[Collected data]
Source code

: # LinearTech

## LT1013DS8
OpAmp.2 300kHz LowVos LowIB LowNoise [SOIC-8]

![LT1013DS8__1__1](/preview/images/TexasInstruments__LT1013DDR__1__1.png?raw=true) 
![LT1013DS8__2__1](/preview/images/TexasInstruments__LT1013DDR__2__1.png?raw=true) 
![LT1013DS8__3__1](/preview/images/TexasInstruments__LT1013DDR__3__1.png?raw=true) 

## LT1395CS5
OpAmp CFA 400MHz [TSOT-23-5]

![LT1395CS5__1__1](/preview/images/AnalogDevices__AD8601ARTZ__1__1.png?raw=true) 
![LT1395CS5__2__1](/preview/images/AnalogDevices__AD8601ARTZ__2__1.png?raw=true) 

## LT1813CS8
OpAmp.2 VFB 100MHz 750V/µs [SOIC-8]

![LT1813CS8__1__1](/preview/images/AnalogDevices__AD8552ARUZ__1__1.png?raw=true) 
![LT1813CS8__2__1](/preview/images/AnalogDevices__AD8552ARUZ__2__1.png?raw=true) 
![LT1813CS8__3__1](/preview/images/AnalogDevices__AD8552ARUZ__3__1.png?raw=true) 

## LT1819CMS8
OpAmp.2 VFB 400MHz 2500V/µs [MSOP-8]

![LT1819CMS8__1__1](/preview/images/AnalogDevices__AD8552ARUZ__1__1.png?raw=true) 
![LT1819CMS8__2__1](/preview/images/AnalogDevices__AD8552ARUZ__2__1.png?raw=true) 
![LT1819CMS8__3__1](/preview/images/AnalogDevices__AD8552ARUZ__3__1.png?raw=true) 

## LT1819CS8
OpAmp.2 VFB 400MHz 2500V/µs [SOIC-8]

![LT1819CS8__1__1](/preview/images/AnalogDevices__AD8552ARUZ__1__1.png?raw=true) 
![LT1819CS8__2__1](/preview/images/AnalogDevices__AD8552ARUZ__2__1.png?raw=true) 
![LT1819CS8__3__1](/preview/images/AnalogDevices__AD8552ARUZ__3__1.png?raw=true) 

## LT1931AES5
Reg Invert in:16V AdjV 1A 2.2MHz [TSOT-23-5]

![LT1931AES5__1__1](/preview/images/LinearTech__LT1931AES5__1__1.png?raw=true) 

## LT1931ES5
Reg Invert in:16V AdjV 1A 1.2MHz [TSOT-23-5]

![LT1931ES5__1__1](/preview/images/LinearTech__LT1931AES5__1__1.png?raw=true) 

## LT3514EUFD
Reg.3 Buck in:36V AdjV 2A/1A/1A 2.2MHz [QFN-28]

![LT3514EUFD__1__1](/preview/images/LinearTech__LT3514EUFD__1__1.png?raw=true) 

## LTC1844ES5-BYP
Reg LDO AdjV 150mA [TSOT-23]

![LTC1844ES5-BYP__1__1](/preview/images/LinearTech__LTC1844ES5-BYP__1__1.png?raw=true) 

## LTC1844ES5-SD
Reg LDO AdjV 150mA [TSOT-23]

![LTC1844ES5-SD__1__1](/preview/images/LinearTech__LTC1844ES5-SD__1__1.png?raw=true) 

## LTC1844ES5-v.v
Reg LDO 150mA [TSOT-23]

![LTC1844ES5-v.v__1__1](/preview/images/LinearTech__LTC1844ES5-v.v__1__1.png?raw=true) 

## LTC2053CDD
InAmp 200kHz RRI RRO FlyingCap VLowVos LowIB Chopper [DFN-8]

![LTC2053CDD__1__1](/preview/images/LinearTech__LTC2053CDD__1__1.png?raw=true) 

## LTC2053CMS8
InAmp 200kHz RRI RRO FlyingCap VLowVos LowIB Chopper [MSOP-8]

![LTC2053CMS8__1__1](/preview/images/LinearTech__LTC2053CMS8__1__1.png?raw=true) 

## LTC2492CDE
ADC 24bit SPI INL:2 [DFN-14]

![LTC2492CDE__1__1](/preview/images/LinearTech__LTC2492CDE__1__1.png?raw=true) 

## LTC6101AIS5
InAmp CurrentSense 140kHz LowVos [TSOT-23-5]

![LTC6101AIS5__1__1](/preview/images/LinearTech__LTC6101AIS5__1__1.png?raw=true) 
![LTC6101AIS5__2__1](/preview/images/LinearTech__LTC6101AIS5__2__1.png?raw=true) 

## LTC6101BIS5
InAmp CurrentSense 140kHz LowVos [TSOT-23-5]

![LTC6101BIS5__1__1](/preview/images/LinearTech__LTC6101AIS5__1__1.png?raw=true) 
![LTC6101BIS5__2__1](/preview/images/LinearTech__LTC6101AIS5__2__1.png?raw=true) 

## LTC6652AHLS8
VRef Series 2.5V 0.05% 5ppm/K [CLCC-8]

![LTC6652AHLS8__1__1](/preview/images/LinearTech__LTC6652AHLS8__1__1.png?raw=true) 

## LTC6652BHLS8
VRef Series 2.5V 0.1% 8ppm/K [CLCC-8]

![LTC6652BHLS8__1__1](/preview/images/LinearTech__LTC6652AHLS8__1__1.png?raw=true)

→ **Exercise prompt**
What you write must match the records above line for line.

→ **Answer to this problem**
Source code

: # LinearTech

## LT1013DS8
OpAmp.2 300kHz LowVos LowIB LowNoise [SOIC-8]

![LT1013DS8__1__1](/preview/images/TexasInstruments__LT1013DDR__1__1.png?raw=true) 
![LT1013DS8__2__1](/preview/images/TexasInstruments__LT1013DDR__2__1.png?raw=true) 
![LT1013DS8__3__1](/preview/images/TexasInstruments__LT1013DDR__3__1.png?raw=true) 

## LT1395CS5
OpAmp CFA 400MHz [TSOT-23-5]

![LT1395CS5__1__1](/preview/images/AnalogDevices__AD8601ARTZ__1__1.png?raw=true) 
![LT1395CS5__2__1](/preview/images/AnalogDevices__AD8601ARTZ__2__1.png?raw=true) 

## LT1813CS8
OpAmp.2 VFB 100MHz 750V/µs [SOIC-8]

![LT1813CS8__1__1](/preview/images/AnalogDevices__AD8552ARUZ__1__1.png?raw=true) 
![LT1813CS8__2__1](/preview/images/AnalogDevices__AD8552ARUZ__2__1.png?raw=true) 
![LT1813CS8__3__1](/preview/images/AnalogDevices__AD8552ARUZ__3__1.png?raw=true) 

## LT1819CMS8
OpAmp.2 VFB 400MHz 2500V/µs [MSOP-8]

![LT1819CMS8__1__1](/preview/images/AnalogDevices__AD8552ARUZ__1__1.png?raw=true) 
![LT1819CMS8__2__1](/preview/images/AnalogDevices__AD8552ARUZ__2__1.png?raw=true) 
![LT1819CMS8__3__1](/preview/images/AnalogDevices__AD8552ARUZ__3__1.png?raw=true) 

## LT1819CS8
OpAmp.2 VFB 400MHz 2500V/µs [SOIC-8]

![LT1819CS8__1__1](/preview/images/AnalogDevices__AD8552ARUZ__1__1.png?raw=true) 
![LT1819CS8__2__1](/preview/images/AnalogDevices__AD8552ARUZ__2__1.png?raw=true) 
![LT1819CS8__3__1](/preview/images/AnalogDevices__AD8552ARUZ__3__1.png?raw=true) 

## LT1931AES5
Reg Invert in:16V AdjV 1A 2.2MHz [TSOT-23-5]

![LT1931AES5__1__1](/preview/images/LinearTech__LT1931AES5__1__1.png?raw=true) 

## LT1931ES5
Reg Invert in:16V AdjV 1A 1.2MHz [TSOT-23-5]

![LT1931ES5__1__1](/preview/images/LinearTech__LT1931AES5__1__1.png?raw=true) 

## LT3514EUFD
Reg.3 Buck in:36V AdjV 2A/1A/1A 2.2MHz [QFN-28]

![LT3514EUFD__1__1](/preview/images/LinearTech__LT3514EUFD__1__1.png?raw=true) 

## LTC1844ES5-BYP
Reg LDO AdjV 150mA [TSOT-23]

![LTC1844ES5-BYP__1__1](/preview/images/LinearTech__LTC1844ES5-BYP__1__1.png?raw=true) 

## LTC1844ES5-SD
Reg LDO AdjV 150mA [TSOT-23]

![LTC1844ES5-SD__1__1](/preview/images/LinearTech__LTC1844ES5-SD__1__1.png?raw=true) 

## LTC1844ES5-v.v
Reg LDO 150mA [TSOT-23]

![LTC1844ES5-v.v__1__1](/preview/images/LinearTech__LTC1844ES5-v.v__1__1.png?raw=true) 

## LTC2053CDD
InAmp 200kHz RRI RRO FlyingCap VLowVos LowIB Chopper [DFN-8]

![LTC2053CDD__1__1](/preview/images/LinearTech__LTC2053CDD__1__1.png?raw=true) 

## LTC2053CMS8
InAmp 200kHz RRI RRO FlyingCap VLowVos LowIB Chopper [MSOP-8]

![LTC2053CMS8__1__1](/preview/images/LinearTech__LTC2053CMS8__1__1.png?raw=true) 

## LTC2492CDE
ADC 24bit SPI INL:2 [DFN-14]

![LTC2492CDE__1__1](/preview/images/LinearTech__LTC2492CDE__1__1.png?raw=true) 

## LTC6101AIS5
InAmp CurrentSense 140kHz LowVos [TSOT-23-5]

![LTC6101AIS5__1__1](/preview/images/LinearTech__LTC6101AIS5__1__1.png?raw=true) 
![LTC6101AIS5__2__1](/preview/images/LinearTech__LTC6101AIS5__2__1.png?raw=true) 

## LTC6101BIS5
InAmp CurrentSense 140kHz LowVos [TSOT-23-5]

![LTC6101BIS5__1__1](/preview/images/LinearTech__LTC6101AIS5__1__1.png?raw=true) 
![LTC6101BIS5__2__1](/preview/images/LinearTech__LTC6101AIS5__2__1.png?raw=true) 

## LTC6652AHLS8
VRef Series 2.5V 0.05% 5ppm/K [CLCC-8]

![LTC6652AHLS8__1__1](/preview/images/LinearTech__LTC6652AHLS8__1__1.png?raw=true) 

## LTC6652BHLS8
VRef Series 2.5V 0.1% 8ppm/K [CLCC-8]

![LTC6652BHLS8__1__1](/preview/images/LinearTech__LTC6652AHLS8__1__1.png?raw=true)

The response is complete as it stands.